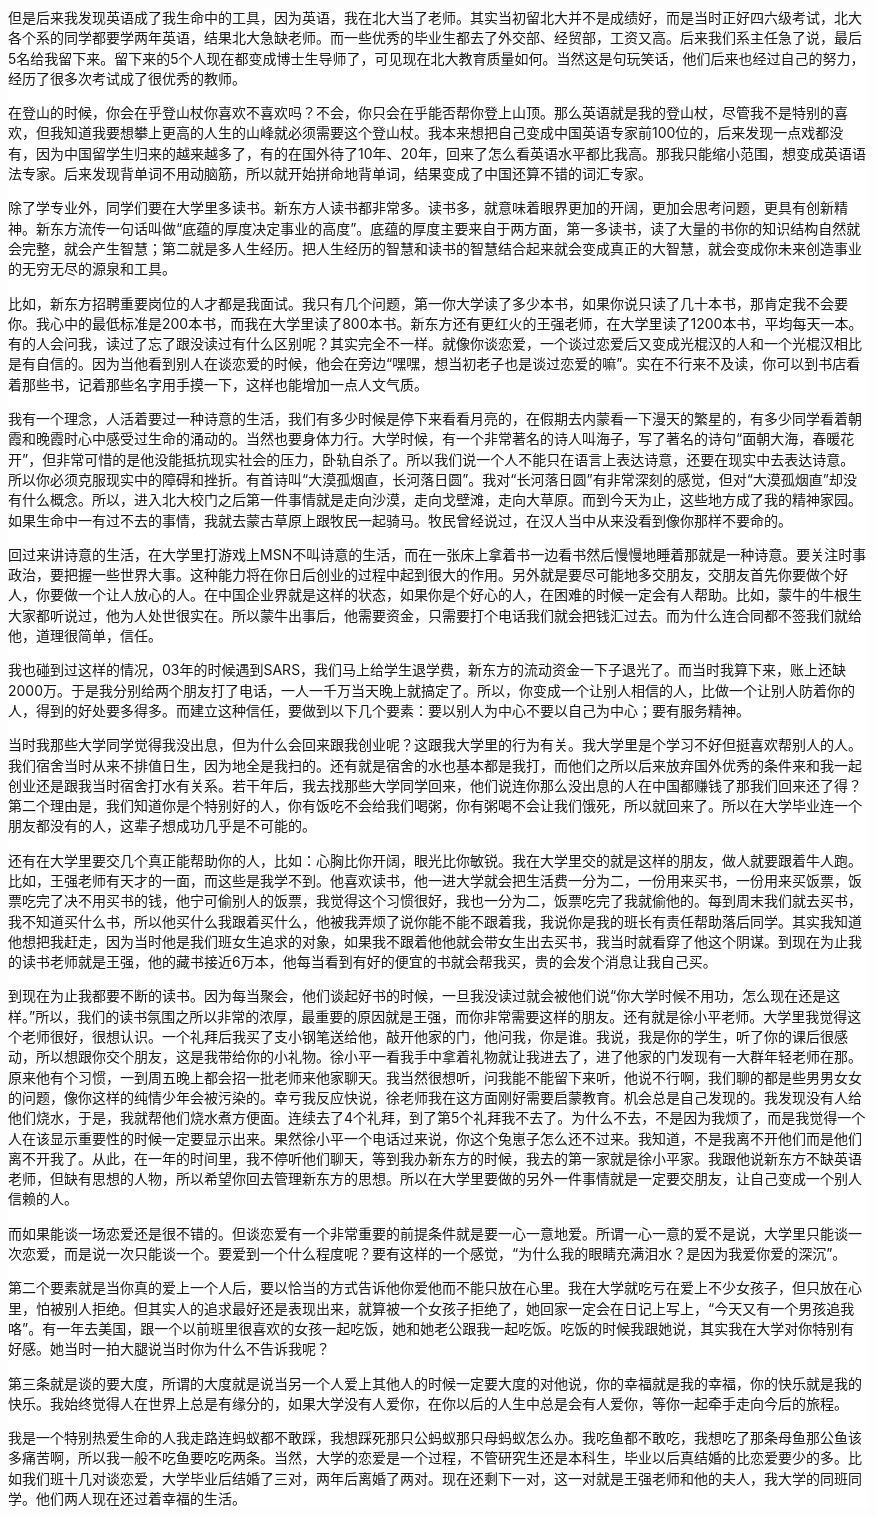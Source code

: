 但是后来我发现英语成了我生命中的工具，因为英语，我在北大当了老师。其实当初留北大并不是成绩好，而是当时正好四六级考试，北大各个系的同学都要学两年英语，结果北大急缺老师。而一些优秀的毕业生都去了外交部、经贸部，工资又高。后来我们系主任急了说，最后5名给我留下来。留下来的5个人现在都变成博士生导师了，可见现在北大教育质量如何。当然这是句玩笑话，他们后来也经过自己的努力，经历了很多次考试成了很优秀的教师。

在登山的时候，你会在乎登山杖你喜欢不喜欢吗？不会，你只会在乎能否帮你登上山顶。那么英语就是我的登山杖，尽管我不是特别的喜欢，但我知道我要想攀上更高的人生的山峰就必须需要这个登山杖。我本来想把自己变成中国英语专家前100位的，后来发现一点戏都没有，因为中国留学生归来的越来越多了，有的在国外待了10年、20年，回来了怎么看英语水平都比我高。那我只能缩小范围，想变成英语语法专家。后来发现背单词不用动脑筋，所以就开始拼命地背单词，结果变成了中国还算不错的词汇专家。

除了学专业外，同学们要在大学里多读书。新东方人读书都非常多。读书多，就意味着眼界更加的开阔，更加会思考问题，更具有创新精神。新东方流传一句话叫做“底蕴的厚度决定事业的高度”。底蕴的厚度主要来自于两方面，第一多读书，读了大量的书你的知识结构自然就会完整，就会产生智慧；第二就是多人生经历。把人生经历的智慧和读书的智慧结合起来就会变成真正的大智慧，就会变成你未来创造事业的无穷无尽的源泉和工具。

比如，新东方招聘重要岗位的人才都是我面试。我只有几个问题，第一你大学读了多少本书，如果你说只读了几十本书，那肯定我不会要你。我心中的最低标准是200本书，而我在大学里读了800本书。新东方还有更红火的王强老师，在大学里读了1200本书，平均每天一本。有的人会问我，读过了忘了跟没读过有什么区别呢？其实完全不一样。就像你谈恋爱，一个谈过恋爱后又变成光棍汉的人和一个光棍汉相比是有自信的。因为当他看到别人在谈恋爱的时候，他会在旁边“嘿嘿，想当初老子也是谈过恋爱的嘛”。实在不行来不及读，你可以到书店看着那些书，记着那些名字用手摸一下，这样也能增加一点人文气质。

我有一个理念，人活着要过一种诗意的生活，我们有多少时候是停下来看看月亮的，在假期去内蒙看一下漫天的繁星的，有多少同学看着朝霞和晚霞时心中感受过生命的涌动的。当然也要身体力行。大学时候，有一个非常著名的诗人叫海子，写了著名的诗句“面朝大海，春暖花开”，但非常可惜的是他没能抵抗现实社会的压力，卧轨自杀了。所以我们说一个人不能只在语言上表达诗意，还要在现实中去表达诗意。所以你必须克服现实中的障碍和挫折。有首诗叫“大漠孤烟直，长河落日圆”。我对“长河落日圆”有非常深刻的感觉，但对“大漠孤烟直”却没有什么概念。所以，进入北大校门之后第一件事情就是走向沙漠，走向戈壁滩，走向大草原。而到今天为止，这些地方成了我的精神家园。如果生命中一有过不去的事情，我就去蒙古草原上跟牧民一起骑马。牧民曾经说过，在汉人当中从来没看到像你那样不要命的。

回过来讲诗意的生活，在大学里打游戏上MSN不叫诗意的生活，而在一张床上拿着书一边看书然后慢慢地睡着那就是一种诗意。要关注时事政治，要把握一些世界大事。这种能力将在你日后创业的过程中起到很大的作用。另外就是要尽可能地多交朋友，交朋友首先你要做个好人，你要做一个让人放心的人。在中国企业界就是这样的状态，如果你是个好心的人，在困难的时候一定会有人帮助。比如，蒙牛的牛根生大家都听说过，他为人处世很实在。所以蒙牛出事后，他需要资金，只需要打个电话我们就会把钱汇过去。而为什么连合同都不签我们就给他，道理很简单，信任。

我也碰到过这样的情况，03年的时候遇到SARS，我们马上给学生退学费，新东方的流动资金一下子退光了。而当时我算下来，账上还缺2000万。于是我分别给两个朋友打了电话，一人一千万当天晚上就搞定了。所以，你变成一个让别人相信的人，比做一个让别人防着你的人，得到的好处要多得多。而建立这种信任，要做到以下几个要素：要以别人为中心不要以自己为中心；要有服务精神。

当时我那些大学同学觉得我没出息，但为什么会回来跟我创业呢？这跟我大学里的行为有关。我大学里是个学习不好但挺喜欢帮别人的人。我们宿舍当时从来不排值日生，因为地全是我扫的。还有就是宿舍的水也基本都是我打，而他们之所以后来放弃国外优秀的条件来和我一起创业还是跟我当时宿舍打水有关系。若干年后，我去找那些大学同学回来，他们说连你那么没出息的人在中国都赚钱了那我们回来还了得？第二个理由是，我们知道你是个特别好的人，你有饭吃不会给我们喝粥，你有粥喝不会让我们饿死，所以就回来了。所以在大学毕业连一个朋友都没有的人，这辈子想成功几乎是不可能的。

还有在大学里要交几个真正能帮助你的人，比如：心胸比你开阔，眼光比你敏锐。我在大学里交的就是这样的朋友，做人就要跟着牛人跑。比如，王强老师有天才的一面，而这些是我学不到。他喜欢读书，他一进大学就会把生活费一分为二，一份用来买书，一份用来买饭票，饭票吃完了决不用买书的钱，他宁可偷别人的饭票，我觉得这个习惯很好，我也一分为二，饭票吃完了我就偷他的。每到周末我们就去买书，我不知道买什么书，所以他买什么我跟着买什么，他被我弄烦了说你能不能不跟着我，我说你是我的班长有责任帮助落后同学。其实我知道他想把我赶走，因为当时他是我们班女生追求的对象，如果我不跟着他他就会带女生出去买书，我当时就看穿了他这个阴谋。到现在为止我的读书老师就是王强，他的藏书接近6万本，他每当看到有好的便宜的书就会帮我买，贵的会发个消息让我自己买。

到现在为止我都要不断的读书。因为每当聚会，他们谈起好书的时候，一旦我没读过就会被他们说“你大学时候不用功，怎么现在还是这样。”所以，我们的读书氛围之所以非常的浓厚，最重要的原因就是王强，而你非常需要这样的朋友。还有就是徐小平老师。大学里我觉得这个老师很好，很想认识。一个礼拜后我买了支小钢笔送给他，敲开他家的门，他问我，你是谁。我说，我是你的学生，听了你的课后很感动，所以想跟你交个朋友，这是我带给你的小礼物。徐小平一看我手中拿着礼物就让我进去了，进了他家的门发现有一大群年轻老师在那。原来他有个习惯，一到周五晚上都会招一批老师来他家聊天。我当然很想听，问我能不能留下来听，他说不行啊，我们聊的都是些男男女女的问题，像你这样的纯情少年会被污染的。幸亏我反应快说，徐老师我在这方面刚好需要启蒙教育。机会总是自己发现的。我发现没有人给他们烧水，于是，我就帮他们烧水煮方便面。连续去了4个礼拜，到了第5个礼拜我不去了。为什么不去，不是因为我烦了，而是我觉得一个人在该显示重要性的时候一定要显示出来。果然徐小平一个电话过来说，你这个兔崽子怎么还不过来。我知道，不是我离不开他们而是他们离不开我了。从此，在一年的时间里，我不停听他们聊天，等到我办新东方的时候，我去的第一家就是徐小平家。我跟他说新东方不缺英语老师，但缺有思想的人物，所以希望你回去管理新东方的思想。所以在大学里要做的另外一件事情就是一定要交朋友，让自己变成一个别人信赖的人。

而如果能谈一场恋爱还是很不错的。但谈恋爱有一个非常重要的前提条件就是要一心一意地爱。所谓一心一意的爱不是说，大学里只能谈一次恋爱，而是说一次只能谈一个。要爱到一个什么程度呢？要有这样的一个感觉，“为什么我的眼睛充满泪水？是因为我爱你爱的深沉”。

第二个要素就是当你真的爱上一个人后，要以恰当的方式告诉他你爱他而不能只放在心里。我在大学就吃亏在爱上不少女孩子，但只放在心里，怕被别人拒绝。但其实人的追求最好还是表现出来，就算被一个女孩子拒绝了，她回家一定会在日记上写上，“今天又有一个男孩追我咯”。有一年去美国，跟一个以前班里很喜欢的女孩一起吃饭，她和她老公跟我一起吃饭。吃饭的时候我跟她说，其实我在大学对你特别有好感。她当时一拍大腿说当时你为什么不告诉我呢？

第三条就是谈的要大度，所谓的大度就是说当另一个人爱上其他人的时候一定要大度的对他说，你的幸福就是我的幸福，你的快乐就是我的快乐。我始终觉得人在世界上总是有缘分的，如果大学没有人爱你，在你以后的人生中总是会有人爱你，等你一起牵手走向今后的旅程。

我是一个特别热爱生命的人我走路连蚂蚁都不敢踩，我想踩死那只公蚂蚁那只母蚂蚁怎么办。我吃鱼都不敢吃，我想吃了那条母鱼那公鱼该多痛苦啊，所以我一般不吃鱼要吃吃两条。当然，大学的恋爱是一个过程，不管研究生还是本科生，毕业以后真结婚的比恋爱要少的多。比如我们班十几对谈恋爱，大学毕业后结婚了三对，两年后离婚了两对。现在还剩下一对，这一对就是王强老师和他的夫人，我大学的同班同学。他们两人现在还过着幸福的生活。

*Try it*: Using the entries above, give back exactly the line containing "到现在为止我都要不断的读书。", the line containing "第二个要素就是当你真的爱上一", and every line between them, and nothing else.

*Your response*:
到现在为止我都要不断的读书。因为每当聚会，他们谈起好书的时候，一旦我没读过就会被他们说“你大学时候不用功，怎么现在还是这样。”所以，我们的读书氛围之所以非常的浓厚，最重要的原因就是王强，而你非常需要这样的朋友。还有就是徐小平老师。大学里我觉得这个老师很好，很想认识。一个礼拜后我买了支小钢笔送给他，敲开他家的门，他问我，你是谁。我说，我是你的学生，听了你的课后很感动，所以想跟你交个朋友，这是我带给你的小礼物。徐小平一看我手中拿着礼物就让我进去了，进了他家的门发现有一大群年轻老师在那。原来他有个习惯，一到周五晚上都会招一批老师来他家聊天。我当然很想听，问我能不能留下来听，他说不行啊，我们聊的都是些男男女女的问题，像你这样的纯情少年会被污染的。幸亏我反应快说，徐老师我在这方面刚好需要启蒙教育。机会总是自己发现的。我发现没有人给他们烧水，于是，我就帮他们烧水煮方便面。连续去了4个礼拜，到了第5个礼拜我不去了。为什么不去，不是因为我烦了，而是我觉得一个人在该显示重要性的时候一定要显示出来。果然徐小平一个电话过来说，你这个兔崽子怎么还不过来。我知道，不是我离不开他们而是他们离不开我了。从此，在一年的时间里，我不停听他们聊天，等到我办新东方的时候，我去的第一家就是徐小平家。我跟他说新东方不缺英语老师，但缺有思想的人物，所以希望你回去管理新东方的思想。所以在大学里要做的另外一件事情就是一定要交朋友，让自己变成一个别人信赖的人。

而如果能谈一场恋爱还是很不错的。但谈恋爱有一个非常重要的前提条件就是要一心一意地爱。所谓一心一意的爱不是说，大学里只能谈一次恋爱，而是说一次只能谈一个。要爱到一个什么程度呢？要有这样的一个感觉，“为什么我的眼睛充满泪水？是因为我爱你爱的深沉”。

第二个要素就是当你真的爱上一个人后，要以恰当的方式告诉他你爱他而不能只放在心里。我在大学就吃亏在爱上不少女孩子，但只放在心里，怕被别人拒绝。但其实人的追求最好还是表现出来，就算被一个女孩子拒绝了，她回家一定会在日记上写上，“今天又有一个男孩追我咯”。有一年去美国，跟一个以前班里很喜欢的女孩一起吃饭，她和她老公跟我一起吃饭。吃饭的时候我跟她说，其实我在大学对你特别有好感。她当时一拍大腿说当时你为什么不告诉我呢？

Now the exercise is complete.